Env setting

In [None]:
# To use nyu depth v2 dataset in hugging face, use datasets==3.6.0
!pip install datasets==3.6
!pip install ptflops

import

In [None]:
from google.colab import drive
import os

drive.mount('/content/drive')

# save path
save_dir = '/content/drive/MyDrive/DepthProject'
os.makedirs(save_dir, exist_ok=True)

print(f"Model save path: {save_dir}")

In [None]:
import os
import random
import numpy as np
import torch
import torch.nn as nn
import torch.nn.functional as F
from torch.utils.data import DataLoader, Dataset
from torchvision import transforms
import torchvision.transforms.functional as TF
from PIL import Image
import timm
from datasets import load_dataset
import matplotlib.pyplot as plt
from tqdm.notebook import tqdm
import time


Config

In [None]:
CONFIG = {
    "backbone": "swin_tiny_patch4_window7_224",
    "batch_size": 128,
    "lr": 1e-3,
    "epochs": 40,
    "image_size": (224, 224),
    "max_depth": 10.0,      # Dataset standard
    "device": "cuda" if torch.cuda.is_available() else "cpu",
}

print(f"device: {CONFIG['device']}")


Data

In [None]:
class HF_NYUDepthDataset(Dataset):
    def __init__(self, hf_dataset, transform=None, is_train=True):
        self.dataset = hf_dataset
        self.transform = transform
        self.is_train = is_train
        self.config = CONFIG
    def __len__(self):
        return len(self.dataset)

    def __getitem__(self, idx):
        sample = self.dataset[idx]

        # Image/RGB, Depth/Depth_map
        if 'image' in sample:
            image = sample['image']
        elif 'rgb' in sample:
            image = sample['rgb']
        else:
            raise KeyError(f"Image not found. Keys: {sample.keys()}")

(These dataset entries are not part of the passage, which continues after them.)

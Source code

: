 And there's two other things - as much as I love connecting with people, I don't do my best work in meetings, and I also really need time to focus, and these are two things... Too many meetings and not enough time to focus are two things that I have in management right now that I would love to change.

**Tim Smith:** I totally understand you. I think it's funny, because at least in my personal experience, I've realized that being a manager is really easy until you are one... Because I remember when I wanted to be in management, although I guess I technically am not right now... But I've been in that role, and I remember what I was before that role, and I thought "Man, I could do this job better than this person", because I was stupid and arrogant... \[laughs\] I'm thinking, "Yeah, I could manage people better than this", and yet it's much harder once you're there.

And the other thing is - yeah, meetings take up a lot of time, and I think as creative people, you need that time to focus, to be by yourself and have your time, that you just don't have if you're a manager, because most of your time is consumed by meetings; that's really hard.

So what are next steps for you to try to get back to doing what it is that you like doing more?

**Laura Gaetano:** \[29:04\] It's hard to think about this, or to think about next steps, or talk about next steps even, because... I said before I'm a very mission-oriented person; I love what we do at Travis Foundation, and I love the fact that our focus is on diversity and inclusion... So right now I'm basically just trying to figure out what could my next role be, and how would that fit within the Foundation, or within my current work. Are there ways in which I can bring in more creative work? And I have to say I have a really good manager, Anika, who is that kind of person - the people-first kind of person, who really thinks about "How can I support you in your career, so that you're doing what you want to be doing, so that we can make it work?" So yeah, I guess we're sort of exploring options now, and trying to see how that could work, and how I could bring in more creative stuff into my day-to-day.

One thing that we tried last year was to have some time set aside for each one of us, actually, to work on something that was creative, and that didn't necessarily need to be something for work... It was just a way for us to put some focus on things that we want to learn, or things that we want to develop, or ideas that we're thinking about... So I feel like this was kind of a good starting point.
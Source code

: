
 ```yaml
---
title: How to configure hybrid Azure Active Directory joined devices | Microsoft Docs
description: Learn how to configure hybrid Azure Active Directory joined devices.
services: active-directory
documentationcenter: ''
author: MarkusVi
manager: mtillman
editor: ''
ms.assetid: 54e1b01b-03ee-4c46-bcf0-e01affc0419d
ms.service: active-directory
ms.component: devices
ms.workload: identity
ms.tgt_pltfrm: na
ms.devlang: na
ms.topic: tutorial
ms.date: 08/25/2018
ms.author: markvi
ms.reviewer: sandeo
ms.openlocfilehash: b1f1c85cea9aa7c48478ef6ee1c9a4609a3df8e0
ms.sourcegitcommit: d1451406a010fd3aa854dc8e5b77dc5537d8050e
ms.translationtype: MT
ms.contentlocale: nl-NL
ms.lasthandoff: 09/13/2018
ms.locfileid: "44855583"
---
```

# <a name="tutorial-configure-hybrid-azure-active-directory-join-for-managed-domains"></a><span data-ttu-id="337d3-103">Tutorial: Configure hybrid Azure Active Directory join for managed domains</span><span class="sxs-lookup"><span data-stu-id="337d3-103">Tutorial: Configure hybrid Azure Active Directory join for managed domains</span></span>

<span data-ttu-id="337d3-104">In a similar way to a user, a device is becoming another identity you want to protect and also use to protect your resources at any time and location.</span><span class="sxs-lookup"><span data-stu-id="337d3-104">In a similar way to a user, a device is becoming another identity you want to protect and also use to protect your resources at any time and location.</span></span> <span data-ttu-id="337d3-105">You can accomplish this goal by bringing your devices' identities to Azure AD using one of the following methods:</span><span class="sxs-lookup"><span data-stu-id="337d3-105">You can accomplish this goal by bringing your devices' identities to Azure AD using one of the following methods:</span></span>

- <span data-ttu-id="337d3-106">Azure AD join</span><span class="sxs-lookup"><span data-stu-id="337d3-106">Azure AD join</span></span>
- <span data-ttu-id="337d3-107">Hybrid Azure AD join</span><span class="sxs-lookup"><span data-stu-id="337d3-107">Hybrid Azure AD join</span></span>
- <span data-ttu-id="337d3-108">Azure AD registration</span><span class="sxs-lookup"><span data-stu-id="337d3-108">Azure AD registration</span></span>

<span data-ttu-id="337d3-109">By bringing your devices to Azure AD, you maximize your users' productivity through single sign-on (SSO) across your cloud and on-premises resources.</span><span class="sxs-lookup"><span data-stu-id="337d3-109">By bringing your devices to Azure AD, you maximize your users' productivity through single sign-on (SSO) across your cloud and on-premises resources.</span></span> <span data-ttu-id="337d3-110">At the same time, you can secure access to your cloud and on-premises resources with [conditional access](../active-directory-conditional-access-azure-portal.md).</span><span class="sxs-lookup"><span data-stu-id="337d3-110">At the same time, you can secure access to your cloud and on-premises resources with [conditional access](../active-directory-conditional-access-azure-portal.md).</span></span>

        if 'depth_map' in sample:
            depth = sample['depth_map'] # For 'Raw' Dataset in NYU-V2
        elif 'depth' in sample:
            depth = sample['depth']     # For 'Standard'
        else:
            raise KeyError(f"Depth not found. Keys: {sample.keys()}")

        # Turn List/Numpy to Tensor

        if isinstance(depth, list):
            depth = np.array(depth, dtype=np.float32)

        if isinstance(depth, np.ndarray):
            depth = torch.from_numpy(depth).float()
            if depth.ndim == 2:
                depth = depth.unsqueeze(0)

        # Resize
        image = TF.resize(image, self.config['image_size'], interpolation=TF.InterpolationMode.BILINEAR)
        depth = TF.resize(depth, self.config['image_size'], interpolation=TF.InterpolationMode.NEAREST)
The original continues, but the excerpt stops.